**Exercise requirements:**
Each line below should be written out again without any change.

**Dataset content:**
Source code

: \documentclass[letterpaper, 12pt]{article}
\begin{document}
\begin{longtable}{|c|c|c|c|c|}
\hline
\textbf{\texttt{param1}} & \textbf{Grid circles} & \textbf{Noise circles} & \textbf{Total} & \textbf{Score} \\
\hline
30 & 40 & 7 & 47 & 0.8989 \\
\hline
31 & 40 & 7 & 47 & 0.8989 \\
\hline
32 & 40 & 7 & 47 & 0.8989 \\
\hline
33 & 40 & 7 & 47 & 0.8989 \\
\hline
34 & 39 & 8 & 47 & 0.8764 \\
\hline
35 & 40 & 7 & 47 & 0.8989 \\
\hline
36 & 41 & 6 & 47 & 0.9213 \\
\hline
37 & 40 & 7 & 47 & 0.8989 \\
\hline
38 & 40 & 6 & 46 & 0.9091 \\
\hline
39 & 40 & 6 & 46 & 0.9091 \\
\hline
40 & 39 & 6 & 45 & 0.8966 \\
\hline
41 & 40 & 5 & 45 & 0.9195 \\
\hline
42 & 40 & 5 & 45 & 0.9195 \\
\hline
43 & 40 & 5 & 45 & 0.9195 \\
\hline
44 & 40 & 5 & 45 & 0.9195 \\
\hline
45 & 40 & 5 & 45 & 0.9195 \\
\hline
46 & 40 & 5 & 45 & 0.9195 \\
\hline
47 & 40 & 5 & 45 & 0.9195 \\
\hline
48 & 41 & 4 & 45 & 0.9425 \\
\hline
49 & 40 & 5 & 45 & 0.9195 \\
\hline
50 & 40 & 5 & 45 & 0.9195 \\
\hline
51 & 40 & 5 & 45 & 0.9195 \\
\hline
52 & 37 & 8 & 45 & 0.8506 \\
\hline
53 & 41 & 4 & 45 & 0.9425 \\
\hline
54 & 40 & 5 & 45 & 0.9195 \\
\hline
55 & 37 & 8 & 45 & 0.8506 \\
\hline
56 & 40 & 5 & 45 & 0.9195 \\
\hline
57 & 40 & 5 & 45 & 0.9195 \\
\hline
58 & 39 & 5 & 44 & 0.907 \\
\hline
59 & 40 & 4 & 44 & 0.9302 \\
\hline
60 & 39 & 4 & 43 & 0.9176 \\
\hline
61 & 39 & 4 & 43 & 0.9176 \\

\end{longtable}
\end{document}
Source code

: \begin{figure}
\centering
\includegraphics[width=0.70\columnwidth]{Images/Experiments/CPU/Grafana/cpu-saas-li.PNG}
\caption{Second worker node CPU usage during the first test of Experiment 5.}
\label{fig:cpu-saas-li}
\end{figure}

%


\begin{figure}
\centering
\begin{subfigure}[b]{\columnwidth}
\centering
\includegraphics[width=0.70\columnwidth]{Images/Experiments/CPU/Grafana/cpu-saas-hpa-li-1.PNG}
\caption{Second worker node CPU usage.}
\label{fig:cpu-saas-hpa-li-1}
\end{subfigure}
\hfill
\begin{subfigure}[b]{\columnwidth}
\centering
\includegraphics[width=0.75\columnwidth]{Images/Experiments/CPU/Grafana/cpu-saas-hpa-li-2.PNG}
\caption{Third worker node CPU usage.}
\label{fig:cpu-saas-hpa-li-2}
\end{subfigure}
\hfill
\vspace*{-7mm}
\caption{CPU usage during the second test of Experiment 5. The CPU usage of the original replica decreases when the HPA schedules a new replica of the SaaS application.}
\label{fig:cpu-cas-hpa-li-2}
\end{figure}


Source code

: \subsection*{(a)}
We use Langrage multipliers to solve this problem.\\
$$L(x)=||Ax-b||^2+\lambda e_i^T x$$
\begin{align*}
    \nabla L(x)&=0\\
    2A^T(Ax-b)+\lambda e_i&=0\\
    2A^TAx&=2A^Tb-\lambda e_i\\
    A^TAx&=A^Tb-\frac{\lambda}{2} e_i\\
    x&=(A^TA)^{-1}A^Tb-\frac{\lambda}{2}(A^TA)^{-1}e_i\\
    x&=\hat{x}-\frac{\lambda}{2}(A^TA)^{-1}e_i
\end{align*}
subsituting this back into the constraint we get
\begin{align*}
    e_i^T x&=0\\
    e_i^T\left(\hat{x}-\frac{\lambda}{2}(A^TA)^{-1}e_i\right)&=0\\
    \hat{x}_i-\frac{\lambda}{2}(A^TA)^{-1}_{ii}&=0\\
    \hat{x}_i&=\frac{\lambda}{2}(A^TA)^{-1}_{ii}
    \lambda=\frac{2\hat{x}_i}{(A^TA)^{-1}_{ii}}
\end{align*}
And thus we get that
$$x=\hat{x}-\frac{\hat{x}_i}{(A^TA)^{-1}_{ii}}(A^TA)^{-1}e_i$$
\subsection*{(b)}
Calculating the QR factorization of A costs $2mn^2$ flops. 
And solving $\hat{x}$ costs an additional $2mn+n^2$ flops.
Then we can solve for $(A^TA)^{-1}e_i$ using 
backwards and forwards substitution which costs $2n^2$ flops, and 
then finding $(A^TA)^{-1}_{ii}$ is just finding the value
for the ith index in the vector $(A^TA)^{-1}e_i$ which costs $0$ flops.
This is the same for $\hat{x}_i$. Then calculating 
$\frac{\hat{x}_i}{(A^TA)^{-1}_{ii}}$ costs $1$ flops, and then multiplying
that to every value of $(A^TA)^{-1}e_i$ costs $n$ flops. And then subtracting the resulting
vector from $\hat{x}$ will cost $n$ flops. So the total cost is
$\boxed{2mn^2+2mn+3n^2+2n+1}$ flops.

**Your solution:**
Source code

: \documentclass[letterpaper, 12pt]{article}
\begin{document}
\begin{longtable}{|c|c|c|c|c|}
\hline
\textbf{\texttt{param1}} & \textbf{Grid circles} & \textbf{Noise circles} & \textbf{Total} & \textbf{Score} \\
\hline
30 & 40 & 7 & 47 & 0.8989 \\
\hline
31 & 40 & 7 & 47 & 0.8989 \\
\hline
32 & 40 & 7 & 47 & 0.8989 \\
\hline
33 & 40 & 7 & 47 & 0.8989 \\
\hline
34 & 39 & 8 & 47 & 0.8764 \\
\hline
35 & 40 & 7 & 47 & 0.8989 \\
\hline
36 & 41 & 6 & 47 & 0.9213 \\
\hline
37 & 40 & 7 & 47 & 0.8989 \\
\hline
38 & 40 & 6 & 46 & 0.9091 \\
\hline
39 & 40 & 6 & 46 & 0.9091 \\
\hline
40 & 39 & 6 & 45 & 0.8966 \\
\hline
41 & 40 & 5 & 45 & 0.9195 \\
\hline
42 & 40 & 5 & 45 & 0.9195 \\
\hline
43 & 40 & 5 & 45 & 0.9195 \\
\hline
44 & 40 & 5 & 45 & 0.9195 \\
\hline
45 & 40 & 5 & 45 & 0.9195 \\
\hline
46 & 40 & 5 & 45 & 0.9195 \\
\hline
47 & 40 & 5 & 45 & 0.9195 \\
\hline
48 & 41 & 4 & 45 & 0.9425 \\
\hline
49 & 40 & 5 & 45 & 0.9195 \\
\hline
50 & 40 & 5 & 45 & 0.9195 \\
\hline
51 & 40 & 5 & 45 & 0.9195 \\
\hline
52 & 37 & 8 & 45 & 0.8506 \\
\hline
53 & 41 & 4 & 45 & 0.9425 \\
\hline
54 & 40 & 5 & 45 & 0.9195 \\
\hline
55 & 37 & 8 & 45 & 0.8506 \\
\hline
56 & 40 & 5 & 45 & 0.9195 \\
\hline
57 & 40 & 5 & 45 & 0.9195 \\
\hline
58 & 39 & 5 & 44 & 0.907 \\
\hline
59 & 40 & 4 & 44 & 0.9302 \\
\hline
60 & 39 & 4 & 43 & 0.9176 \\
\hline
61 & 39 & 4 & 43 & 0.9176 \\

\end{longtable}
\end{document}
Source code

: \begin{figure}
\centering
\includegraphics[width=0.70\columnwidth]{Images/Experiments/CPU/Grafana/cpu-saas-li.PNG}
\caption{Second worker node CPU usage during the first test of Experiment 5.}
\label{fig:cpu-saas-li}
\end{figure}

%


\begin{figure}
\centering
\begin{subfigure}[b]{\columnwidth}
\centering
\includegraphics[width=0.70\columnwidth]{Images/Experiments/CPU/Grafana/cpu-saas-hpa-li-1.PNG}
\caption{Second worker node CPU usage.}
\label{fig:cpu-saas-hpa-li-1}
\end{subfigure}
\hfill
\begin{subfigure}[b]{\columnwidth}
\centering
\includegraphics[width=0.75\columnwidth]{Images/Experiments/CPU/Grafana/cpu-saas-hpa-li-2.PNG}
\caption{Third worker node CPU usage.}
\label{fig:cpu-saas-hpa-li-2}
\end{subfigure}
\hfill
\vspace*{-7mm}
\caption{CPU usage during the second test of Experiment 5. The CPU usage of the original replica decreases when the HPA schedules a new replica of the SaaS application.}
\label{fig:cpu-cas-hpa-li-2}
\end{figure}


Source code

: \subsection*{(a)}
We use Langrage multipliers to solve this problem.\\
$$L(x)=||Ax-b||^2+\lambda e_i^T x$$
\begin{align*}
    \nabla L(x)&=0\\
    2A^T(Ax-b)+\lambda e_i&=0\\
    2A^TAx&=2A^Tb-\lambda e_i\\
    A^TAx&=A^Tb-\frac{\lambda}{2} e_i\\
    x&=(A^TA)^{-1}A^Tb-\frac{\lambda}{2}(A^TA)^{-1}e_i\\
    x&=\hat{x}-\frac{\lambda}{2}(A^TA)^{-1}e_i
\end{align*}
subsituting this back into the constraint we get
\begin{align*}
    e_i^T x&=0\\
    e_i^T\left(\hat{x}-\frac{\lambda}{2}(A^TA)^{-1}e_i\right)&=0\\
    \hat{x}_i-\frac{\lambda}{2}(A^TA)^{-1}_{ii}&=0\\
    \hat{x}_i&=\frac{\lambda}{2}(A^TA)^{-1}_{ii}
    \lambda=\frac{2\hat{x}_i}{(A^TA)^{-1}_{ii}}
\end{align*}
And thus we get that
$$x=\hat{x}-\frac{\hat{x}_i}{(A^TA)^{-1}_{ii}}(A^TA)^{-1}e_i$$
\subsection*{(b)}
Calculating the QR factorization of A costs $2mn^2$ flops. 
And solving $\hat{x}$ costs an additional $2mn+n^2$ flops.
Then we can solve for $(A^TA)^{-1}e_i$ using 
backwards and forwards substitution which costs $2n^2$ flops, and 
then finding $(A^TA)^{-1}_{ii}$ is just finding the value
for the ith index in the vector $(A^TA)^{-1}e_i$ which costs $0$ flops.
This is the same for $\hat{x}_i$. Then calculating 
$\frac{\hat{x}_i}{(A^TA)^{-1}_{ii}}$ costs $1$ flops, and then multiplying
that to every value of $(A^TA)^{-1}e_i$ costs $n$ flops. And then subtracting the resulting
vector from $\hat{x}$ will cost $n$ flops. So the total cost is
$\boxed{2mn^2+2mn+3n^2+2n+1}$ flops.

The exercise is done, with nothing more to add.